[Problem to solve]: In the listing below, locate the lines that hold the string "Engineering". Copy those lines.

▶

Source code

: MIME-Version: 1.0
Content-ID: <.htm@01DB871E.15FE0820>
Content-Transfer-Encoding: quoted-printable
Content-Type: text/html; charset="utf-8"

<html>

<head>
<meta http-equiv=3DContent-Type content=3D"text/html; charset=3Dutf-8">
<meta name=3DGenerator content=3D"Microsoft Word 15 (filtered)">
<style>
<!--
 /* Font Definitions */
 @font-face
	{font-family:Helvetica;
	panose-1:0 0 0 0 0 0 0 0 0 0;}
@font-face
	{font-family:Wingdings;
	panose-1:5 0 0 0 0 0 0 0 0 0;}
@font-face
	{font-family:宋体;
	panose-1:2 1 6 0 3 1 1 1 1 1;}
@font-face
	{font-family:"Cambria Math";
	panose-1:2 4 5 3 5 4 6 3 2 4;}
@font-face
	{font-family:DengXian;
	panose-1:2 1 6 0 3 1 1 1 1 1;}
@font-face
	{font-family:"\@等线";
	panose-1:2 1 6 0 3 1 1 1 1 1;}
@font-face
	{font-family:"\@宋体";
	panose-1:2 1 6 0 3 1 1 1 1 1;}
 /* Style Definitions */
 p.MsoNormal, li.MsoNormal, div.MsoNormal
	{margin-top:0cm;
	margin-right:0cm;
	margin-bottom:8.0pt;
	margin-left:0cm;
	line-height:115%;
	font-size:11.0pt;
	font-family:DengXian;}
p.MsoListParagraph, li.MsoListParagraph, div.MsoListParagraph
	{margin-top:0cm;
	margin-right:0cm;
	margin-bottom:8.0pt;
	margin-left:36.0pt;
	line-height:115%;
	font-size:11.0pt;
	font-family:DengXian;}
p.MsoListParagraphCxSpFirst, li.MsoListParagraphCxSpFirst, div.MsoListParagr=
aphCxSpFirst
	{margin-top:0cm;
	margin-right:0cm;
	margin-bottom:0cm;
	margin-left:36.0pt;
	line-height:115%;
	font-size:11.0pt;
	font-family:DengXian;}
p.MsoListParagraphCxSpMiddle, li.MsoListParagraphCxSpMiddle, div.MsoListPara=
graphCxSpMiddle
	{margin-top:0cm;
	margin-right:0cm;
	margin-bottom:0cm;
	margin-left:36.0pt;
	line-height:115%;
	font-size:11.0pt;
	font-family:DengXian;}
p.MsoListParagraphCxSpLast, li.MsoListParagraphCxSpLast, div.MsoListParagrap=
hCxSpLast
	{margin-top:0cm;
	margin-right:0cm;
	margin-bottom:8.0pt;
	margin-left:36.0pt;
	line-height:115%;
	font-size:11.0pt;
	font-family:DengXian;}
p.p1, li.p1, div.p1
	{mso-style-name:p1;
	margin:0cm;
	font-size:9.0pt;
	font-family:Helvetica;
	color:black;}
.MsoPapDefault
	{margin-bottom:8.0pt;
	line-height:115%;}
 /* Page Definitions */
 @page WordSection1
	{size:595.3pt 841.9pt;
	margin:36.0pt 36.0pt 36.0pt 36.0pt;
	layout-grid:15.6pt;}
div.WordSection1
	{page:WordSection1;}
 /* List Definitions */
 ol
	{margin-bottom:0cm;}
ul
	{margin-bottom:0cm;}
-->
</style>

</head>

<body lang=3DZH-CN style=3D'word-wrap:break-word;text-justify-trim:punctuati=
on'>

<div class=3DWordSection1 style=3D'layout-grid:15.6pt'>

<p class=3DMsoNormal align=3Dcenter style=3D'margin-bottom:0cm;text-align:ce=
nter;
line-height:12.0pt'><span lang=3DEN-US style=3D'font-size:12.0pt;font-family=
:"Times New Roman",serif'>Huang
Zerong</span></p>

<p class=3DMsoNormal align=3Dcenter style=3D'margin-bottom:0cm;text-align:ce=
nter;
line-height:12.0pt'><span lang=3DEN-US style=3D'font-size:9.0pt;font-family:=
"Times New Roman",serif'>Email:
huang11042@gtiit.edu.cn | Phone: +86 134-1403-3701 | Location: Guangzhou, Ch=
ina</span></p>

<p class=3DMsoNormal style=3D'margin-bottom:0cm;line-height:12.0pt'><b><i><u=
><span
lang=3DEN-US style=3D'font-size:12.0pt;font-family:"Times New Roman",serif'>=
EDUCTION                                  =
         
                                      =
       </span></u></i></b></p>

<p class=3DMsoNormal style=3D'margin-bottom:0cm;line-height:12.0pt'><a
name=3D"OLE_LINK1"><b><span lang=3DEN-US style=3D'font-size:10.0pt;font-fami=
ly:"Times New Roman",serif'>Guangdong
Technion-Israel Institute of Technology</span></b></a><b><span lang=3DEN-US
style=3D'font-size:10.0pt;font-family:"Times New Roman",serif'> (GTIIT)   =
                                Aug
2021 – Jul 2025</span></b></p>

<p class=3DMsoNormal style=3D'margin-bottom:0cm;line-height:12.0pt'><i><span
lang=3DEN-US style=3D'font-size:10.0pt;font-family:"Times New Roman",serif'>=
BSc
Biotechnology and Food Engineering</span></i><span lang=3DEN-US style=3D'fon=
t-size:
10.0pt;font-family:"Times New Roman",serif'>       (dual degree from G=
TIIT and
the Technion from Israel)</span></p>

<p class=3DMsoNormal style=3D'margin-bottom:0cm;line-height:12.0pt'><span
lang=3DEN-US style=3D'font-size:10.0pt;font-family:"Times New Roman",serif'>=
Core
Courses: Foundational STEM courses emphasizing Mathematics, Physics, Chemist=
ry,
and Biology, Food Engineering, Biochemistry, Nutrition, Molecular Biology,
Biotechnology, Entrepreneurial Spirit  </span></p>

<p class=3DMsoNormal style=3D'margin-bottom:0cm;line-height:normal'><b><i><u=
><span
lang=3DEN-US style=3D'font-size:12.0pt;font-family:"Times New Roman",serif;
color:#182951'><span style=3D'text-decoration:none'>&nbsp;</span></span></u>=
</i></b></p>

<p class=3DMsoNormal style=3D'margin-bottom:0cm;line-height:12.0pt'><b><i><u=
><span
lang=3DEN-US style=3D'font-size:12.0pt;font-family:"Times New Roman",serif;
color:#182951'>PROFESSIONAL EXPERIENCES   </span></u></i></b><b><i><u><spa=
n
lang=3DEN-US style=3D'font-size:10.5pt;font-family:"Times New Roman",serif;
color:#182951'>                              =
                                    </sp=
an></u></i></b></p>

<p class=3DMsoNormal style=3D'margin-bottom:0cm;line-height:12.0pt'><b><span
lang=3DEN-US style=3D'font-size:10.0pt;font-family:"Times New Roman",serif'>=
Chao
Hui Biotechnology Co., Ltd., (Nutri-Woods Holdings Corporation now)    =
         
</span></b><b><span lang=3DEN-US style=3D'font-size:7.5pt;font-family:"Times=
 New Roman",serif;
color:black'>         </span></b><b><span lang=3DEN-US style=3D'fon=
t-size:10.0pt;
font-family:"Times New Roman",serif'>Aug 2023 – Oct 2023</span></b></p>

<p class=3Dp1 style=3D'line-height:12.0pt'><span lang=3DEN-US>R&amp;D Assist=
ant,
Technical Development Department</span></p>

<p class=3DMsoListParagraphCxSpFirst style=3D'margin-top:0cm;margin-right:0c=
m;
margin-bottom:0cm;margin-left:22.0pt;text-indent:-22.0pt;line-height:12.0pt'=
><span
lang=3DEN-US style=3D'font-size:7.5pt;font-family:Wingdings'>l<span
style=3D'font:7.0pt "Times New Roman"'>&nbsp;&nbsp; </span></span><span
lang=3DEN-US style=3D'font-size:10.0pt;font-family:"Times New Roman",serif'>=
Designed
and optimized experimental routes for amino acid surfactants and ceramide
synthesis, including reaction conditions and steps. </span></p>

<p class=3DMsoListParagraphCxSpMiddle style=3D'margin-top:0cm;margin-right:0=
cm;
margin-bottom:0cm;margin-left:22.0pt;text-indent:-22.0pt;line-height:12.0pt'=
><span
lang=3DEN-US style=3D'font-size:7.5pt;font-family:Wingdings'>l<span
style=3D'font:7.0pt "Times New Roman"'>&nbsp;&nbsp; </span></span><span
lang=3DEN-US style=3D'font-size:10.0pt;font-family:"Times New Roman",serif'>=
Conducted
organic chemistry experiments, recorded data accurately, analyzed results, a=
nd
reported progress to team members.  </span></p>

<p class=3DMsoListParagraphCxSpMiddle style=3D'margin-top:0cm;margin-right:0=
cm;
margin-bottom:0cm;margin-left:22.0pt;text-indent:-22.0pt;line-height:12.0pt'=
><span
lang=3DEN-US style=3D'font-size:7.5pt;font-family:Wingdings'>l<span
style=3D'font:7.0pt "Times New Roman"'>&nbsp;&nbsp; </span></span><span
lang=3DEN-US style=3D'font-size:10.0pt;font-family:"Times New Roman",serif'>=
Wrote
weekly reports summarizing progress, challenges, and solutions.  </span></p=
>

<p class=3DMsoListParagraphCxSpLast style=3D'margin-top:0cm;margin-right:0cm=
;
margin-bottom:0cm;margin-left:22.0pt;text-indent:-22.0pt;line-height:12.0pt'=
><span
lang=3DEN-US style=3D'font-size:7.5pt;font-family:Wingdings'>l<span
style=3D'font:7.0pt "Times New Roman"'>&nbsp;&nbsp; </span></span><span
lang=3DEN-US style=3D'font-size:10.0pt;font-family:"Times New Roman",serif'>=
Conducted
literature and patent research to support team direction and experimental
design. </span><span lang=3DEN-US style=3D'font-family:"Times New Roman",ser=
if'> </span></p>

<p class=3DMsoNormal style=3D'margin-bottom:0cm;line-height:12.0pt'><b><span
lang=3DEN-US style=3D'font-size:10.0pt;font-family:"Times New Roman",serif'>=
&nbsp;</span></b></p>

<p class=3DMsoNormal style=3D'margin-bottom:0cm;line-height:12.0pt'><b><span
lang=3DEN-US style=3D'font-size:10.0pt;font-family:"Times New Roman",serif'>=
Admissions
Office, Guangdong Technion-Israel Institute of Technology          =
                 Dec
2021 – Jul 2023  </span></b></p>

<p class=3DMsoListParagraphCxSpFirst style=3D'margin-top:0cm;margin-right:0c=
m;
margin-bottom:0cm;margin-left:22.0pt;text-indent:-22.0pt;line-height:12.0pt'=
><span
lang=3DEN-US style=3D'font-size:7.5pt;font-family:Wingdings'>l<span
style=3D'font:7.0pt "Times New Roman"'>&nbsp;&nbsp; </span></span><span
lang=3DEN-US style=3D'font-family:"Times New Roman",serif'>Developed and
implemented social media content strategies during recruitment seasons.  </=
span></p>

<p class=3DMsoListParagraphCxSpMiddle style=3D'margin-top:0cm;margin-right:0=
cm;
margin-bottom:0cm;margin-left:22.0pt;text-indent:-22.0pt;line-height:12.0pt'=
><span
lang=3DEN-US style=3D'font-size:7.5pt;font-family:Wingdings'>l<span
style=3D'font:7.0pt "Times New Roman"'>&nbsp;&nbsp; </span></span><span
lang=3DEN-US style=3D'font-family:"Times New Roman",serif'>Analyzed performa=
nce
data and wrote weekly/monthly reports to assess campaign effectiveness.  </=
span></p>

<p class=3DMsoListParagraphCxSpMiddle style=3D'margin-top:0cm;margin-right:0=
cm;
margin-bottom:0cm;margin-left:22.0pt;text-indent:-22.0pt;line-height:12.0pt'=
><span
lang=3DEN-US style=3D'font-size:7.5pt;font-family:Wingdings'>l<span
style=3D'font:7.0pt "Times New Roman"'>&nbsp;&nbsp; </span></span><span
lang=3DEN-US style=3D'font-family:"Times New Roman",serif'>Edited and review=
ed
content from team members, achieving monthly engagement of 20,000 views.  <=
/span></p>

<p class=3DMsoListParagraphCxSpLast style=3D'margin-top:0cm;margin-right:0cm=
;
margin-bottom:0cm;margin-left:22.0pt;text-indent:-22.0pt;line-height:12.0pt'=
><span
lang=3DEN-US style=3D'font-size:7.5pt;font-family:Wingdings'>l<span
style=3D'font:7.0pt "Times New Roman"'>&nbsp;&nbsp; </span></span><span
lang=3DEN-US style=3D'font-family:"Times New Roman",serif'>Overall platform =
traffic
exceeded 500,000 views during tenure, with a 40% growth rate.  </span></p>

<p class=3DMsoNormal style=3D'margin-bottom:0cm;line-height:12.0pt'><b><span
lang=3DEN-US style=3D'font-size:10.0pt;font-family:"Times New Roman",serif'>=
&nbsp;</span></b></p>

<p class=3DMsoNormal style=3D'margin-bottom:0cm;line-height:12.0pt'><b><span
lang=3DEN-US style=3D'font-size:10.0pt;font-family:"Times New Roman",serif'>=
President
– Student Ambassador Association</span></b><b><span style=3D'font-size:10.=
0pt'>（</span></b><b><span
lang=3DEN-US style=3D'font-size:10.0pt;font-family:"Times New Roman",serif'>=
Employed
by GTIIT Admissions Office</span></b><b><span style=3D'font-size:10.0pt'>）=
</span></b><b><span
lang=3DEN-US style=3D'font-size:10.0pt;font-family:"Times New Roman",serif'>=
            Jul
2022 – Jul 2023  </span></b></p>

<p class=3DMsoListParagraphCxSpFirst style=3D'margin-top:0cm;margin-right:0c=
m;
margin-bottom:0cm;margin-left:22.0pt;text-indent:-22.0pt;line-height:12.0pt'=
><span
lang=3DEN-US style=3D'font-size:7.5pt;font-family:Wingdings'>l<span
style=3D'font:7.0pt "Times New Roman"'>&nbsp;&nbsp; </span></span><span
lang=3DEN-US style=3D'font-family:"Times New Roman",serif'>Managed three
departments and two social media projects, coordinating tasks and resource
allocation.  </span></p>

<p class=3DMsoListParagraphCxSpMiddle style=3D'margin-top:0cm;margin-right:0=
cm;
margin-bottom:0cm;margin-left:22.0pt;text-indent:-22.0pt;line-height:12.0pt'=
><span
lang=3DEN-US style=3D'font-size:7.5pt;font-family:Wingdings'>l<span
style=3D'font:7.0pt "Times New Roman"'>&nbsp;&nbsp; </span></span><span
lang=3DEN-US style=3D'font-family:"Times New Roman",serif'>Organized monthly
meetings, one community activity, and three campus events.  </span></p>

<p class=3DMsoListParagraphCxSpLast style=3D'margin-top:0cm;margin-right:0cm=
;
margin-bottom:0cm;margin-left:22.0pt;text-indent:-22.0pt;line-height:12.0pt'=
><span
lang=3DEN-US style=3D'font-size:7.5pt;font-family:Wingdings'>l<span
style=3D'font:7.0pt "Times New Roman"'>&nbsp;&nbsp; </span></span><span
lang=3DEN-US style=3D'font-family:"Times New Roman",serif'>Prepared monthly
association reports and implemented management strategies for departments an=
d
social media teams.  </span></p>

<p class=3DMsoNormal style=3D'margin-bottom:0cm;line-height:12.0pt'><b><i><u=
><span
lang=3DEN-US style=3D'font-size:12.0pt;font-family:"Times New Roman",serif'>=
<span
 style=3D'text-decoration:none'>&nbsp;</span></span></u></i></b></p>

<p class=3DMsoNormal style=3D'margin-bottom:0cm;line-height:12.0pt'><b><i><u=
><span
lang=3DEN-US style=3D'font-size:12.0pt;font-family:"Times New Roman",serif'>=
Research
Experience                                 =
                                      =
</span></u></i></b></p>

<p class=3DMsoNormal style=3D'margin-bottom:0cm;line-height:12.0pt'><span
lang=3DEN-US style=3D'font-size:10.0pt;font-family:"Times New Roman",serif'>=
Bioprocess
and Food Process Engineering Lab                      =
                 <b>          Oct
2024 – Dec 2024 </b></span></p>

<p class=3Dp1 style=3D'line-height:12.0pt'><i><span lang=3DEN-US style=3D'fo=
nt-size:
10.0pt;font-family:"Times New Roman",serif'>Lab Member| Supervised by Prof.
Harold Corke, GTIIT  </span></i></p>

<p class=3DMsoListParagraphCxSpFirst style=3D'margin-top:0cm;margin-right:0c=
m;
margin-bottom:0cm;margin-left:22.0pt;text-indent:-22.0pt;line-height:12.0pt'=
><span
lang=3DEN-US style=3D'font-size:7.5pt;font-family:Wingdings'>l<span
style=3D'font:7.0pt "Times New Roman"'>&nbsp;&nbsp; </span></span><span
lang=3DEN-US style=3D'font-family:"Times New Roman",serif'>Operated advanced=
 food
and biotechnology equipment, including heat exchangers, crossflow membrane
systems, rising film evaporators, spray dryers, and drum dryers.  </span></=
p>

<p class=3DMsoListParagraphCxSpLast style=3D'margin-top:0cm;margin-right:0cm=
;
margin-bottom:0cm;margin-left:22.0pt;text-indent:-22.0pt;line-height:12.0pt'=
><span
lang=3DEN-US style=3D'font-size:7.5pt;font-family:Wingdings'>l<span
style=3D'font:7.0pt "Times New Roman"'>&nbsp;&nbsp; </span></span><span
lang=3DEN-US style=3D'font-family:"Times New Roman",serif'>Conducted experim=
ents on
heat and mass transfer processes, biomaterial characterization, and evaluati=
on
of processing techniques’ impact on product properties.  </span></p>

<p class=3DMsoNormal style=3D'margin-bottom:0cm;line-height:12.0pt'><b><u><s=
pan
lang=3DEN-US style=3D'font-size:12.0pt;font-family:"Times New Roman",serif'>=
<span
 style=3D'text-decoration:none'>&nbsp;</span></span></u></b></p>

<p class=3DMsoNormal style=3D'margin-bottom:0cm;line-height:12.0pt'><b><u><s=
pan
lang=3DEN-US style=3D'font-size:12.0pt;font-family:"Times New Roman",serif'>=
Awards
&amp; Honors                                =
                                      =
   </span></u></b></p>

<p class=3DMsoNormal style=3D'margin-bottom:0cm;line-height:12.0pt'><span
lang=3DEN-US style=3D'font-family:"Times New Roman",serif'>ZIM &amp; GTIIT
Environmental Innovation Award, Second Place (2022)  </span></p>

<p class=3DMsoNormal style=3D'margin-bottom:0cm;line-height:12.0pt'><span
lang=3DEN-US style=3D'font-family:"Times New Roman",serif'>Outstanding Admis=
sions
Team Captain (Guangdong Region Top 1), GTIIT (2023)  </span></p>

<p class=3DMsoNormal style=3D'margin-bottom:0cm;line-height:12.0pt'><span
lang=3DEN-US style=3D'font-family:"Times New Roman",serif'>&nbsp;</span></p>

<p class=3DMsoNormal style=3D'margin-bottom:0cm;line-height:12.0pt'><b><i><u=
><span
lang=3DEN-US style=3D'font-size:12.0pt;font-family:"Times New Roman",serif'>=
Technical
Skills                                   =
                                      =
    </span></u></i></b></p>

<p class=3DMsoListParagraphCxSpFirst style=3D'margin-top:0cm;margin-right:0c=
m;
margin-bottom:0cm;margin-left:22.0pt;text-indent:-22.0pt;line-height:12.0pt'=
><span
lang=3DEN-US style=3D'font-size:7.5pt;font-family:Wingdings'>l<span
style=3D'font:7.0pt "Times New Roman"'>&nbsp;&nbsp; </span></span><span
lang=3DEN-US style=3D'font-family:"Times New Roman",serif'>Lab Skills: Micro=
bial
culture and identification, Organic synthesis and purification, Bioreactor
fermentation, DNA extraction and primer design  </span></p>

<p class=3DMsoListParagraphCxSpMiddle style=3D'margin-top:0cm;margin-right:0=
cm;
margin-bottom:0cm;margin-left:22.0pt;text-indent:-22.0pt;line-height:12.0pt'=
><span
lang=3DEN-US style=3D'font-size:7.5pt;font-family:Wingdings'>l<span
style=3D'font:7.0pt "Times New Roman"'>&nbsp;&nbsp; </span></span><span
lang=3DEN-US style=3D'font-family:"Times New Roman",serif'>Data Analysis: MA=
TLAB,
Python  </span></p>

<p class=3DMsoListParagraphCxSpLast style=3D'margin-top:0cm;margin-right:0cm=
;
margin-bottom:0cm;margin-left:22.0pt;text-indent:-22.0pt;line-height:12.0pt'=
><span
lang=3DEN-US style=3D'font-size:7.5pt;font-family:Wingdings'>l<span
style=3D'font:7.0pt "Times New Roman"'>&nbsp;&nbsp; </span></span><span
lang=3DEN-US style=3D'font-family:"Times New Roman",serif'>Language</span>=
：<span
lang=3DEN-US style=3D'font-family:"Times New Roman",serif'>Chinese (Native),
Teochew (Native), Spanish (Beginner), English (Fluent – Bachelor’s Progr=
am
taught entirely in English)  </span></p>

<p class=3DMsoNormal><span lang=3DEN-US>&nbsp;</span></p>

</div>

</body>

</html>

◀

[Answer box]:
Biotechnology and Food Engineering</span></i><span lang=3DEN-US style=3D'fon=
and Biology, Food Engineering, Biochemistry, Nutrition, Molecular Biology,
and Food Process Engineering Lab                      =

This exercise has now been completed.